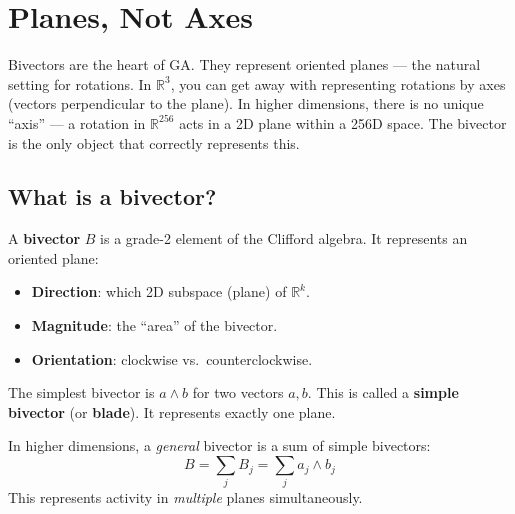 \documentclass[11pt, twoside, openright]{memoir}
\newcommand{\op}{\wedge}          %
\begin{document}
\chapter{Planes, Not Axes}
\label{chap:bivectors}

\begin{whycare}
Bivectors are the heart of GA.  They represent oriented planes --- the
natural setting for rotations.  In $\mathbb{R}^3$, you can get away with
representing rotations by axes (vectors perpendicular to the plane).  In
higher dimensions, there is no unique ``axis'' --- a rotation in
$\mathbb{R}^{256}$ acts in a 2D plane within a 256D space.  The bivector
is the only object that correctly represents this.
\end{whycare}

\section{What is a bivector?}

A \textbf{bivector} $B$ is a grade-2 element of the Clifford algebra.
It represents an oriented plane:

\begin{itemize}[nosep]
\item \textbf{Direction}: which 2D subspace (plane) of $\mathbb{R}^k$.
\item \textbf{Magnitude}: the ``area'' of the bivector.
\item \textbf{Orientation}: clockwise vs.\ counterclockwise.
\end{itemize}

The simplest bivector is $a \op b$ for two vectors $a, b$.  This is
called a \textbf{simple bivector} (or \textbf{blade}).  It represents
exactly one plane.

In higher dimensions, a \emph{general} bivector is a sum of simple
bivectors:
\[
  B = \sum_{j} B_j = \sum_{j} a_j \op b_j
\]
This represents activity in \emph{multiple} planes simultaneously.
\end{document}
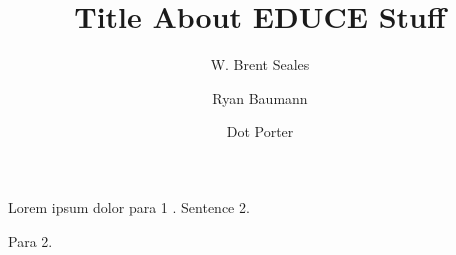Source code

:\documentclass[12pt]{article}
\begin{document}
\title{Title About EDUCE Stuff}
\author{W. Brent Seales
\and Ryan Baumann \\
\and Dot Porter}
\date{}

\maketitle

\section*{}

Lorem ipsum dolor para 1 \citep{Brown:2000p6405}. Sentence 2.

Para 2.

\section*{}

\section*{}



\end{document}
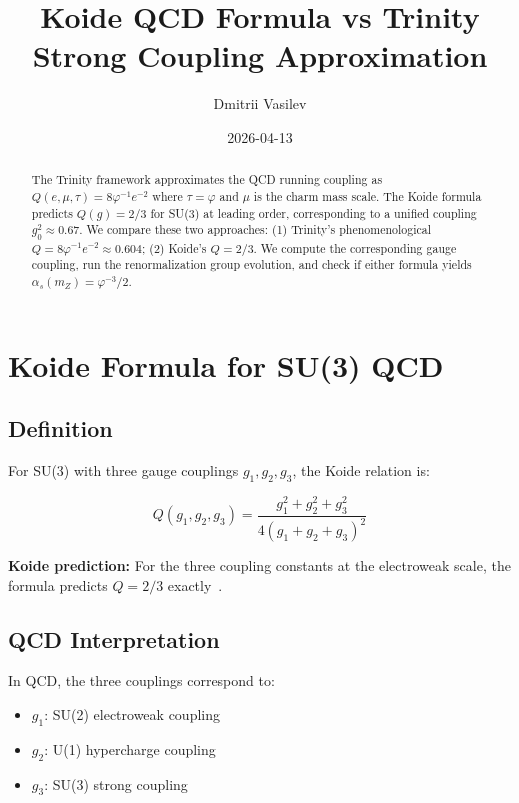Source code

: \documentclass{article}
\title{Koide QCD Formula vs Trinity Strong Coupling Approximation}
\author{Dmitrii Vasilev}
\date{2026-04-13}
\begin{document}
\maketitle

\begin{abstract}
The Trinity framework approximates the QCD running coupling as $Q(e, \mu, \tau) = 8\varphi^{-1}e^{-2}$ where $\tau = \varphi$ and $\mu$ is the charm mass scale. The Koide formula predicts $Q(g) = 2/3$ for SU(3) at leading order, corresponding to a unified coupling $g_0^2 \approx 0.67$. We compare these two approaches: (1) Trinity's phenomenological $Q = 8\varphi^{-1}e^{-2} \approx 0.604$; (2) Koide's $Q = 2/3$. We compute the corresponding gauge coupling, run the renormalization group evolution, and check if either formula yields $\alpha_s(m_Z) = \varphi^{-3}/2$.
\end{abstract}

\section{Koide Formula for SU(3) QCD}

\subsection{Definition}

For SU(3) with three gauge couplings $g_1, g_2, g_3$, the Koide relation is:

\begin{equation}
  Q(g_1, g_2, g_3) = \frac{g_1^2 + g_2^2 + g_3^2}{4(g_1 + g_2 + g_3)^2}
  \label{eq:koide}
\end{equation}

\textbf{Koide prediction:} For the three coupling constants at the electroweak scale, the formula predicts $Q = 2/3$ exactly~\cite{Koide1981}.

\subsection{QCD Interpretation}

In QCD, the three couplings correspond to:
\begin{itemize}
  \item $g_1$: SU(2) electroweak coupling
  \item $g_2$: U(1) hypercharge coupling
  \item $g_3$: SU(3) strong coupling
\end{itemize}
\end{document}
────────
Assigned task:
Show all lines from the entries that hold "predicts".

Exercise output:
The Trinity framework approximates the QCD running coupling as $Q(e, \mu, \tau) = 8\varphi^{-1}e^{-2}$ where $\tau = \varphi$ and $\mu$ is the charm mass scale. The Koide formula predicts $Q(g) = 2/3$ for SU(3) at leading order, corresponding to a unified coupling $g_0^2 \approx 0.67$. We compare these two approaches: (1) Trinity's phenomenological $Q = 8\varphi^{-1}e^{-2} \approx 0.604$; (2) Koide's $Q = 2/3$. We compute the corresponding gauge coupling, run the renormalization group evolution, and check if either formula yields $\alpha_s(m_Z) = \varphi^{-3}/2$.
\textbf{Koide prediction:} For the three coupling constants at the electroweak scale, the formula predicts $Q = 2/3$ exactly~\cite{Koide1981}.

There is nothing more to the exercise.